• **SOURCE DATA**:
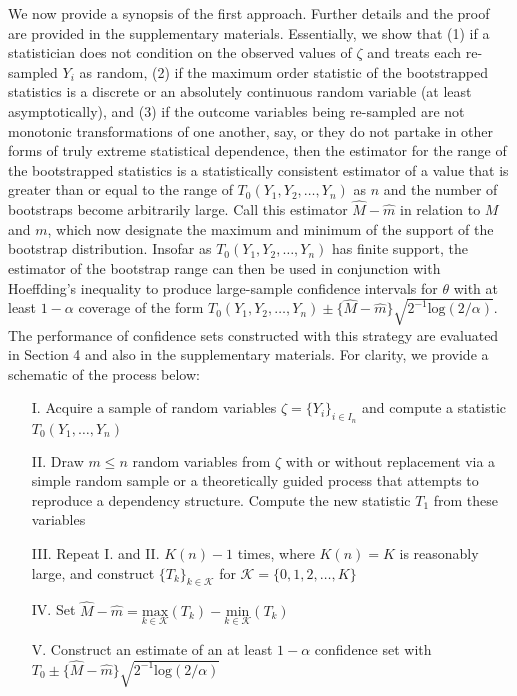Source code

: \documentclass[12pt]{amsart}
\theoremstyle{plain}%
\theoremstyle{definition}
\theoremstyle{remark}
\numberwithin{equation}{section}
\begin{document}
We now provide a synopsis of the first approach. Further details and the proof are provided in the supplementary materials. Essentially, we show that (1) if a statistician does not condition on the observed values of $\zeta$ and treats each re-sampled $Y_i$ as random, (2) if the maximum order statistic of the bootstrapped statistics is a discrete or an absolutely continuous random variable (at least asymptotically), and (3) if the outcome variables being re-sampled are not monotonic transformations of one another, say, or they do not partake in other forms of truly extreme statistical dependence, then the estimator for the range of the bootstrapped statistics is a statistically consistent estimator of a value that is greater than or equal to the range of $T_0(Y_1, Y_2, \ldots, Y_n)$ as $n$ and the number of bootstraps become arbitrarily large. Call this estimator $\hat{M} - \hat{m}$ in relation to $M$ and $m$, which now designate the maximum and minimum of the support of the bootstrap distribution. Insofar as $T_0(Y_1, Y_2, \ldots, Y_n)$ has finite support, the estimator of the bootstrap range can then be used in conjunction with Hoeffding's inequality to produce large-sample confidence intervals for $\theta$ with at least $1-\alpha$ coverage of the form $T_0(Y_1, Y_2, \ldots, Y_n) \pm \{ \hat{M} - \hat{m}\} \sqrt{2^{-1} \text{log}(2/\alpha)}$. The performance of confidence sets constructed with this strategy are evaluated in Section 4 and also in the supplementary materials. For clarity, we provide a schematic of the process below:
\begin{enumerate}
\item[I.] Acquire a sample of random variables $\zeta = \{ Y_i \}_{i \in I_n}$ and compute a statistic $T_0(Y_1, \ldots, Y_n)$
\item[II.] Draw $m \leq n$ random variables from $\zeta$ with or without replacement via a simple random sample or a theoretically guided process that attempts to reproduce a dependency structure. Compute the new statistic $T_1$ from these variables
\item[III.] Repeat I. and II. $K(n) -1$ times, where $K(n)=K$ is reasonably large, and construct $\{ T_k \}_{k \in \mathcal{K}}$ for $\mathcal{K} = \{0, 1, 2, \ldots, K \}$
\item[IV.] Set $\hat{M} - \hat{m} = \underset{k \in \mathcal{K}}{\text{max}}(T_k) - \underset{k \in \mathcal{K}}{\text{min}}(T_k)$
\item[V.] Construct an estimate of an at least $1-\alpha$ confidence set with $T_0 \pm \{ \hat{M} - \hat{m} \} \sqrt{2^{-1} \text{log}(2/\alpha)}$
\end{enumerate}
\end{document}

• **WHAT THE TASK ASKS**: All of the records need to be restated word for word, but not the pictures.

• **EXERCISE RESPONSE**:
Source code

: \documentclass[12pt]{amsart}
\theoremstyle{plain}%
\theoremstyle{definition}
\theoremstyle{remark}
\numberwithin{equation}{section}
\begin{document}
We now provide a synopsis of the first approach. Further details and the proof are provided in the supplementary materials. Essentially, we show that (1) if a statistician does not condition on the observed values of $\zeta$ and treats each re-sampled $Y_i$ as random, (2) if the maximum order statistic of the bootstrapped statistics is a discrete or an absolutely continuous random variable (at least asymptotically), and (3) if the outcome variables being re-sampled are not monotonic transformations of one another, say, or they do not partake in other forms of truly extreme statistical dependence, then the estimator for the range of the bootstrapped statistics is a statistically consistent estimator of a value that is greater than or equal to the range of $T_0(Y_1, Y_2, \ldots, Y_n)$ as $n$ and the number of bootstraps become arbitrarily large. Call this estimator $\hat{M} - \hat{m}$ in relation to $M$ and $m$, which now designate the maximum and minimum of the support of the bootstrap distribution. Insofar as $T_0(Y_1, Y_2, \ldots, Y_n)$ has finite support, the estimator of the bootstrap range can then be used in conjunction with Hoeffding's inequality to produce large-sample confidence intervals for $\theta$ with at least $1-\alpha$ coverage of the form $T_0(Y_1, Y_2, \ldots, Y_n) \pm \{ \hat{M} - \hat{m}\} \sqrt{2^{-1} \text{log}(2/\alpha)}$. The performance of confidence sets constructed with this strategy are evaluated in Section 4 and also in the supplementary materials. For clarity, we provide a schematic of the process below:
\begin{enumerate}
\item[I.] Acquire a sample of random variables $\zeta = \{ Y_i \}_{i \in I_n}$ and compute a statistic $T_0(Y_1, \ldots, Y_n)$
\item[II.] Draw $m \leq n$ random variables from $\zeta$ with or without replacement via a simple random sample or a theoretically guided process that attempts to reproduce a dependency structure. Compute the new statistic $T_1$ from these variables
\item[III.] Repeat I. and II. $K(n) -1$ times, where $K(n)=K$ is reasonably large, and construct $\{ T_k \}_{k \in \mathcal{K}}$ for $\mathcal{K} = \{0, 1, 2, \ldots, K \}$
\item[IV.] Set $\hat{M} - \hat{m} = \underset{k \in \mathcal{K}}{\text{max}}(T_k) - \underset{k \in \mathcal{K}}{\text{min}}(T_k)$
\item[V.] Construct an estimate of an at least $1-\alpha$ confidence set with $T_0 \pm \{ \hat{M} - \hat{m} \} \sqrt{2^{-1} \text{log}(2/\alpha)}$
\end{enumerate}
\end{document}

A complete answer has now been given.